BRIEF:
Below are the records; locate each line with the word "deploymentsRegistration" and copy it.

THE DATA:
'''
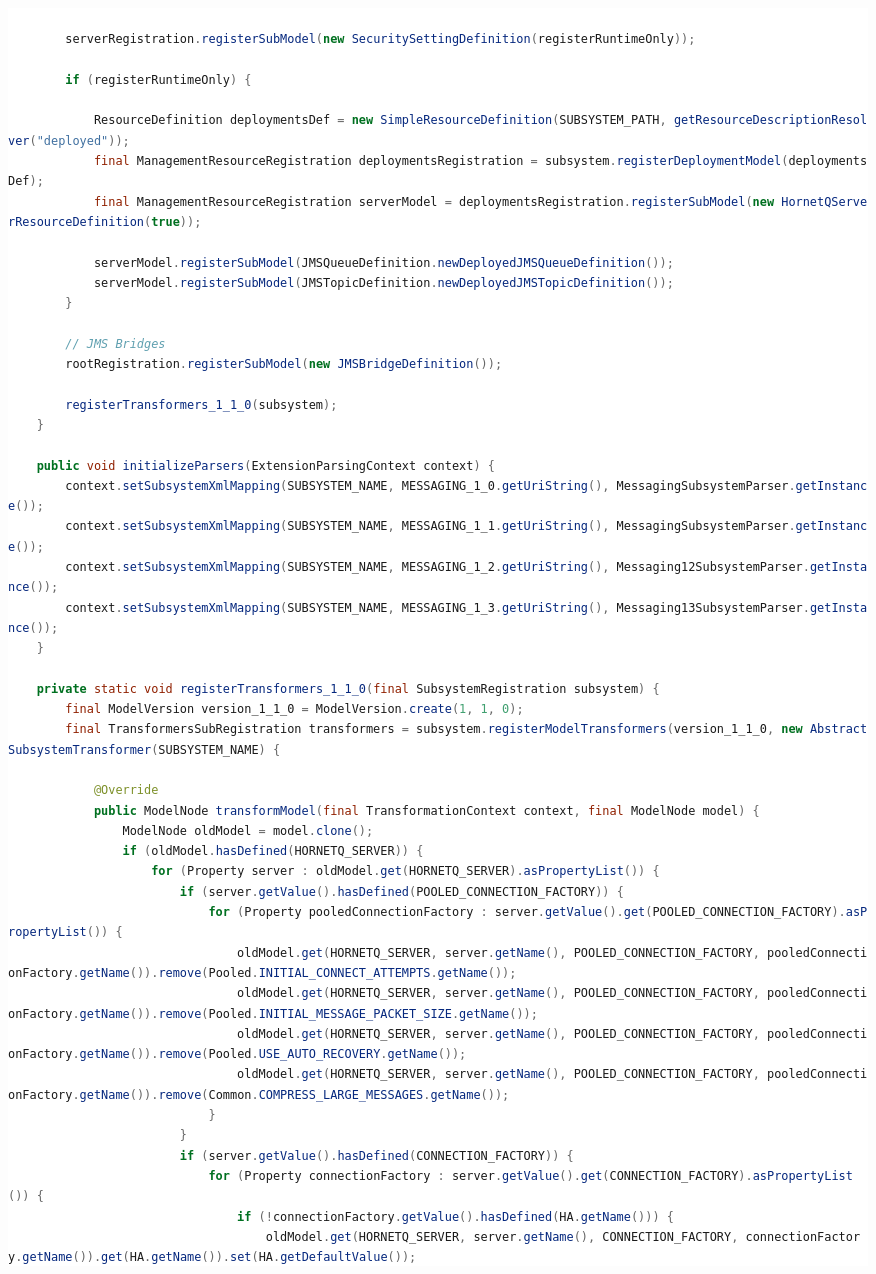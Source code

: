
 ```java

        serverRegistration.registerSubModel(new SecuritySettingDefinition(registerRuntimeOnly));

        if (registerRuntimeOnly) {

            ResourceDefinition deploymentsDef = new SimpleResourceDefinition(SUBSYSTEM_PATH, getResourceDescriptionResolver("deployed"));
            final ManagementResourceRegistration deploymentsRegistration = subsystem.registerDeploymentModel(deploymentsDef);
            final ManagementResourceRegistration serverModel = deploymentsRegistration.registerSubModel(new HornetQServerResourceDefinition(true));

            serverModel.registerSubModel(JMSQueueDefinition.newDeployedJMSQueueDefinition());
            serverModel.registerSubModel(JMSTopicDefinition.newDeployedJMSTopicDefinition());
        }

        // JMS Bridges
        rootRegistration.registerSubModel(new JMSBridgeDefinition());

        registerTransformers_1_1_0(subsystem);
    }

    public void initializeParsers(ExtensionParsingContext context) {
        context.setSubsystemXmlMapping(SUBSYSTEM_NAME, MESSAGING_1_0.getUriString(), MessagingSubsystemParser.getInstance());
        context.setSubsystemXmlMapping(SUBSYSTEM_NAME, MESSAGING_1_1.getUriString(), MessagingSubsystemParser.getInstance());
        context.setSubsystemXmlMapping(SUBSYSTEM_NAME, MESSAGING_1_2.getUriString(), Messaging12SubsystemParser.getInstance());
        context.setSubsystemXmlMapping(SUBSYSTEM_NAME, MESSAGING_1_3.getUriString(), Messaging13SubsystemParser.getInstance());
    }

    private static void registerTransformers_1_1_0(final SubsystemRegistration subsystem) {
        final ModelVersion version_1_1_0 = ModelVersion.create(1, 1, 0);
        final TransformersSubRegistration transformers = subsystem.registerModelTransformers(version_1_1_0, new AbstractSubsystemTransformer(SUBSYSTEM_NAME) {

            @Override
            public ModelNode transformModel(final TransformationContext context, final ModelNode model) {
                ModelNode oldModel = model.clone();
                if (oldModel.hasDefined(HORNETQ_SERVER)) {
                    for (Property server : oldModel.get(HORNETQ_SERVER).asPropertyList()) {
                        if (server.getValue().hasDefined(POOLED_CONNECTION_FACTORY)) {
                            for (Property pooledConnectionFactory : server.getValue().get(POOLED_CONNECTION_FACTORY).asPropertyList()) {
                                oldModel.get(HORNETQ_SERVER, server.getName(), POOLED_CONNECTION_FACTORY, pooledConnectionFactory.getName()).remove(Pooled.INITIAL_CONNECT_ATTEMPTS.getName());
                                oldModel.get(HORNETQ_SERVER, server.getName(), POOLED_CONNECTION_FACTORY, pooledConnectionFactory.getName()).remove(Pooled.INITIAL_MESSAGE_PACKET_SIZE.getName());
                                oldModel.get(HORNETQ_SERVER, server.getName(), POOLED_CONNECTION_FACTORY, pooledConnectionFactory.getName()).remove(Pooled.USE_AUTO_RECOVERY.getName());
                                oldModel.get(HORNETQ_SERVER, server.getName(), POOLED_CONNECTION_FACTORY, pooledConnectionFactory.getName()).remove(Common.COMPRESS_LARGE_MESSAGES.getName());
                            }
                        }
                        if (server.getValue().hasDefined(CONNECTION_FACTORY)) {
                            for (Property connectionFactory : server.getValue().get(CONNECTION_FACTORY).asPropertyList()) {
                                if (!connectionFactory.getValue().hasDefined(HA.getName())) {
                                    oldModel.get(HORNETQ_SERVER, server.getName(), CONNECTION_FACTORY, connectionFactory.getName()).get(HA.getName()).set(HA.getDefaultValue());
```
'''
PROBLEM SOLUTION:
            final ManagementResourceRegistration deploymentsRegistration = subsystem.registerDeploymentModel(deploymentsDef);
            final ManagementResourceRegistration serverModel = deploymentsRegistration.registerSubModel(new HornetQServerResourceDefinition(true));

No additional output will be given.